** Excerpted data follows **

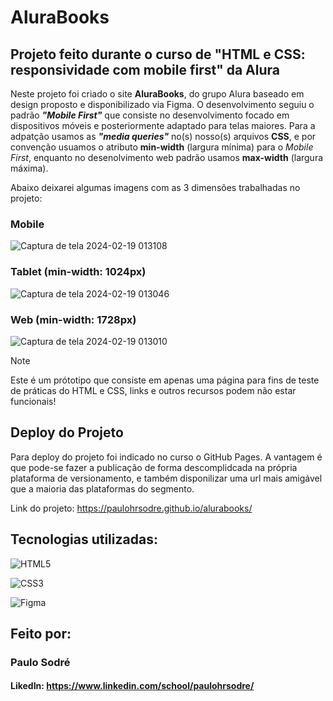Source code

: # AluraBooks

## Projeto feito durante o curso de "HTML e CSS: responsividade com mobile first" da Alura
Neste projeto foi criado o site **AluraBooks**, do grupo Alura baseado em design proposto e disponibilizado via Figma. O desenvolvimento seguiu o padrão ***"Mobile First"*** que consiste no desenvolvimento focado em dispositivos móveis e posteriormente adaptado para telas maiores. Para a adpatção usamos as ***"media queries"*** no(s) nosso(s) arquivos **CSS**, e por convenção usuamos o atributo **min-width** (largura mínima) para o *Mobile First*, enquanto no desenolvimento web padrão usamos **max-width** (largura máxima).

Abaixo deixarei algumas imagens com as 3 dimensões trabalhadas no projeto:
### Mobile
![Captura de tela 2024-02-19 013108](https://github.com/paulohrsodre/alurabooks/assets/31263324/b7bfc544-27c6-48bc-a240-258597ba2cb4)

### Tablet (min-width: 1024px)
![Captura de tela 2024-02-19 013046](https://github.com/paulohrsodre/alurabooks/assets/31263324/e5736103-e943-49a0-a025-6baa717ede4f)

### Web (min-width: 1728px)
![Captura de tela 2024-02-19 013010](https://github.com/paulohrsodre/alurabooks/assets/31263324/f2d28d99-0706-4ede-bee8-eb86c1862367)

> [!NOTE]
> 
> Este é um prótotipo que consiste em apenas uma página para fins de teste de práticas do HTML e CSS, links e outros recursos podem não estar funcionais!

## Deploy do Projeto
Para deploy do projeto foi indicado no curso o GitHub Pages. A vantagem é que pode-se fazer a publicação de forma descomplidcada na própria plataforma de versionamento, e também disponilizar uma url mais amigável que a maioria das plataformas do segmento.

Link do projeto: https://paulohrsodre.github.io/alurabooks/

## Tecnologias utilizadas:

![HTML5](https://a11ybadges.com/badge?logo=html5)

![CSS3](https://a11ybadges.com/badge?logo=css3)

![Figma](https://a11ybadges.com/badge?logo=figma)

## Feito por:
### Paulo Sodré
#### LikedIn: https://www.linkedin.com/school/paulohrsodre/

** End of Excerpted data **

**What is needed:** In the reply, give again exactly the lines from the beginning of the entries above through the line with "## Projeto feito"; pictures stay out.

**Exercise response:**
Source code

: # AluraBooks

## Projeto feito durante o curso de "HTML e CSS: responsividade com mobile first" da Alura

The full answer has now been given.